[[ RECORDS PROVIDED, beginning ]]
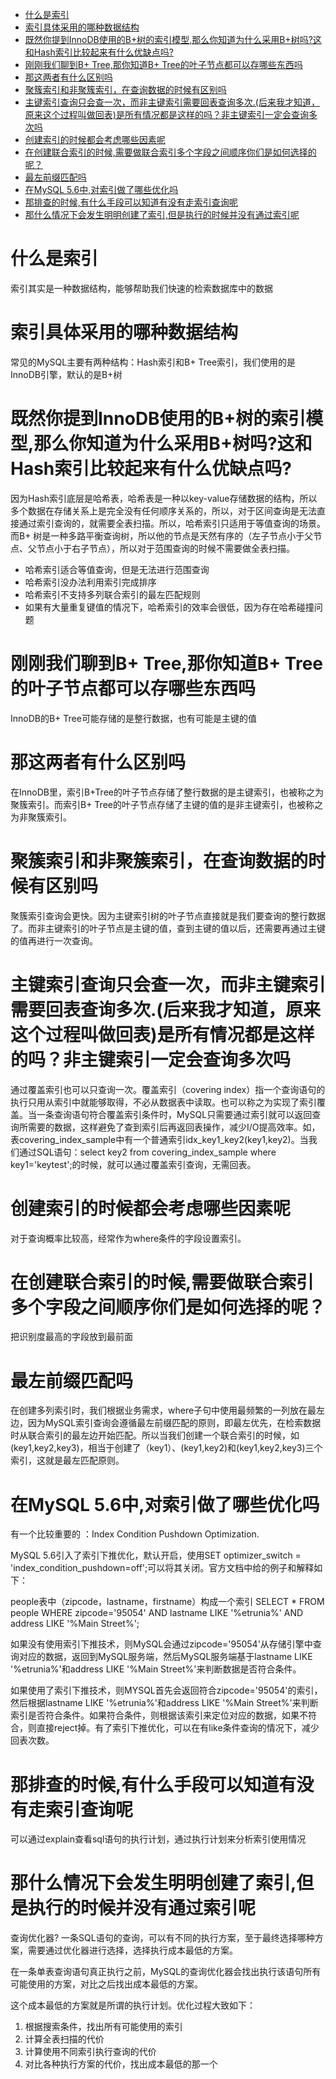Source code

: <!-- MarkdownTOC -->

- [什么是索引](#什么是索引)
- [索引具体采用的哪种数据结构](#索引具体采用的哪种数据结构)
- [既然你提到InnoDB使用的B+树的索引模型,那么你知道为什么采用B+树吗?这和Hash索引比较起来有什么优缺点吗?](#既然你提到innodb使用的b树的索引模型那么你知道为什么采用b树吗这和hash索引比较起来有什么优缺点吗)
- [刚刚我们聊到B+ Tree,那你知道B+ Tree的叶子节点都可以存哪些东西吗](#刚刚我们聊到b-tree那你知道b-tree的叶子节点都可以存哪些东西吗)
- [那这两者有什么区别吗](#那这两者有什么区别吗)
- [聚簇索引和非聚簇索引，在查询数据的时候有区别吗](#聚簇索引和非聚簇索引，在查询数据的时候有区别吗)
- [主键索引查询只会查一次，而非主键索引需要回表查询多次.\(后来我才知道，原来这个过程叫做回表\)是所有情况都是这样的吗？非主键索引一定会查询多次吗](#主键索引查询只会查一次，而非主键索引需要回表查询多次后来我才知道，原来这个过程叫做回表是所有情况都是这样的吗？非主键索引一定会查询多次吗)
- [创建索引的时候都会考虑哪些因素呢](#创建索引的时候都会考虑哪些因素呢)
- [在创建联合索引的时候,需要做联合索引多个字段之间顺序你们是如何选择的呢？](#在创建联合索引的时候需要做联合索引多个字段之间顺序你们是如何选择的呢？)
- [最左前缀匹配吗](#最左前缀匹配吗)
- [在MySQL 5.6中,对索引做了哪些优化吗](#在mysql-56中对索引做了哪些优化吗)
- [那排查的时候,有什么手段可以知道有没有走索引查询呢](#那排查的时候有什么手段可以知道有没有走索引查询呢)
- [那什么情况下会发生明明创建了索引,但是执行的时候并没有通过索引呢](#那什么情况下会发生明明创建了索引但是执行的时候并没有通过索引呢)

<!-- /MarkdownTOC -->


# 什么是索引
索引其实是一种数据结构，能够帮助我们快速的检索数据库中的数据

# 索引具体采用的哪种数据结构
常见的MySQL主要有两种结构：Hash索引和B+ Tree索引，我们使用的是InnoDB引擎，默认的是B+树

# 既然你提到InnoDB使用的B+树的索引模型,那么你知道为什么采用B+树吗?这和Hash索引比较起来有什么优缺点吗?
因为Hash索引底层是哈希表，哈希表是一种以key-value存储数据的结构，所以多个数据在存储关系上是完全没有任何顺序关系的，所以，对于区间查询是无法直接通过索引查询的，就需要全表扫描。所以，哈希索引只适用于等值查询的场景。而B+ 树是一种多路平衡查询树，所以他的节点是天然有序的（左子节点小于父节点、父节点小于右子节点），所以对于范围查询的时候不需要做全表扫描。

- 哈希索引适合等值查询，但是无法进行范围查询 
- 哈希索引没办法利用索引完成排序 
- 哈希索引不支持多列联合索引的最左匹配规则 
- 如果有大量重复键值的情况下，哈希索引的效率会很低，因为存在哈希碰撞问题

# 刚刚我们聊到B+ Tree,那你知道B+ Tree的叶子节点都可以存哪些东西吗
InnoDB的B+ Tree可能存储的是整行数据，也有可能是主键的值

# 那这两者有什么区别吗
在InnoDB里，索引B+Tree的叶子节点存储了整行数据的是主键索引，也被称之为聚簇索引。而索引B+ Tree的叶子节点存储了主键的值的是非主键索引，也被称之为非聚簇索引。

# 聚簇索引和非聚簇索引，在查询数据的时候有区别吗
聚簇索引查询会更快。因为主键索引树的叶子节点直接就是我们要查询的整行数据了。而非主键索引的叶子节点是主键的值，查到主键的值以后，还需要再通过主键的值再进行一次查询。

# 主键索引查询只会查一次，而非主键索引需要回表查询多次.(后来我才知道，原来这个过程叫做回表)是所有情况都是这样的吗？非主键索引一定会查询多次吗
通过覆盖索引也可以只查询一次。覆盖索引（covering index）指一个查询语句的执行只用从索引中就能够取得，不必从数据表中读取。也可以称之为实现了索引覆盖。当一条查询语句符合覆盖索引条件时，MySQL只需要通过索引就可以返回查询所需要的数据，这样避免了查到索引后再返回表操作，减少I/O提高效率。如，表covering_index_sample中有一个普通索引idx_key1_key2(key1,key2)。当我们通过SQL语句：select key2 from covering_index_sample where key1='keytest';的时候，就可以通过覆盖索引查询，无需回表。

# 创建索引的时候都会考虑哪些因素呢
对于查询概率比较高，经常作为where条件的字段设置索引。

# 在创建联合索引的时候,需要做联合索引多个字段之间顺序你们是如何选择的呢？ 
把识别度最高的字段放到最前面

# 最左前缀匹配吗
在创建多列索引时，我们根据业务需求，where子句中使用最频繁的一列放在最左边，因为MySQL索引查询会遵循最左前缀匹配的原则，即最左优先，在检索数据时从联合索引的最左边开始匹配。所以当我们创建一个联合索引的时候，如(key1,key2,key3)，相当于创建了（key1）、(key1,key2)和(key1,key2,key3)三个索引，这就是最左匹配原则。

# 在MySQL 5.6中,对索引做了哪些优化吗
有一个比较重要的 ：Index Condition Pushdown Optimization. 

MySQL 5.6引入了索引下推优化，默认开启，使用SET optimizer_switch = 'index_condition_pushdown=off';可以将其关闭。官方文档中给的例子和解释如下：

people表中（zipcode，lastname，firstname）构成一个索引
SELECT * FROM people WHERE zipcode='95054' AND lastname LIKE '%etrunia%' AND address LIKE '%Main Street%';

如果没有使用索引下推技术，则MySQL会通过zipcode='95054'从存储引擎中查询对应的数据，返回到MySQL服务端，然后MySQL服务端基于lastname LIKE '%etrunia%'和address LIKE '%Main Street%'来判断数据是否符合条件。

如果使用了索引下推技术，则MYSQL首先会返回符合zipcode='95054'的索引，然后根据lastname LIKE '%etrunia%'和address LIKE '%Main Street%'来判断索引是否符合条件。如果符合条件，则根据该索引来定位对应的数据，如果不符合，则直接reject掉。有了索引下推优化，可以在有like条件查询的情况下，减少回表次数。

# 那排查的时候,有什么手段可以知道有没有走索引查询呢
可以通过explain查看sql语句的执行计划，通过执行计划来分析索引使用情况

# 那什么情况下会发生明明创建了索引,但是执行的时候并没有通过索引呢
查询优化器?
一条SQL语句的查询，可以有不同的执行方案，至于最终选择哪种方案，需要通过优化器进行选择，选择执行成本最低的方案。

在一条单表查询语句真正执行之前，MySQL的查询优化器会找出执行该语句所有可能使用的方案，对比之后找出成本最低的方案。

这个成本最低的方案就是所谓的执行计划。优化过程大致如下：

1. 根据搜索条件，找出所有可能使用的索引 
2. 计算全表扫描的代价 
3. 计算使用不同索引执行查询的代价 
4. 对比各种执行方案的代价，找出成本最低的那一个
[[ RECORDS PROVIDED, end ]]
WHAT YOU HAVE TO DO >>
With the line holding "常见的MySQL主要有两种结" as the first and the line holding "# 主键索引查询只会查一次，" as the last, please transcribe exactly the lines of the material above in that range and nothing else.

COMPLETED EXERCISE >>
常见的MySQL主要有两种结构：Hash索引和B+ Tree索引，我们使用的是InnoDB引擎，默认的是B+树

# 既然你提到InnoDB使用的B+树的索引模型,那么你知道为什么采用B+树吗?这和Hash索引比较起来有什么优缺点吗?
因为Hash索引底层是哈希表，哈希表是一种以key-value存储数据的结构，所以多个数据在存储关系上是完全没有任何顺序关系的，所以，对于区间查询是无法直接通过索引查询的，就需要全表扫描。所以，哈希索引只适用于等值查询的场景。而B+ 树是一种多路平衡查询树，所以他的节点是天然有序的（左子节点小于父节点、父节点小于右子节点），所以对于范围查询的时候不需要做全表扫描。

- 哈希索引适合等值查询，但是无法进行范围查询 
- 哈希索引没办法利用索引完成排序 
- 哈希索引不支持多列联合索引的最左匹配规则 
- 如果有大量重复键值的情况下，哈希索引的效率会很低，因为存在哈希碰撞问题

# 刚刚我们聊到B+ Tree,那你知道B+ Tree的叶子节点都可以存哪些东西吗
InnoDB的B+ Tree可能存储的是整行数据，也有可能是主键的值

# 那这两者有什么区别吗
在InnoDB里，索引B+Tree的叶子节点存储了整行数据的是主键索引，也被称之为聚簇索引。而索引B+ Tree的叶子节点存储了主键的值的是非主键索引，也被称之为非聚簇索引。

# 聚簇索引和非聚簇索引，在查询数据的时候有区别吗
聚簇索引查询会更快。因为主键索引树的叶子节点直接就是我们要查询的整行数据了。而非主键索引的叶子节点是主键的值，查到主键的值以后，还需要再通过主键的值再进行一次查询。

# 主键索引查询只会查一次，而非主键索引需要回表查询多次.(后来我才知道，原来这个过程叫做回表)是所有情况都是这样的吗？非主键索引一定会查询多次吗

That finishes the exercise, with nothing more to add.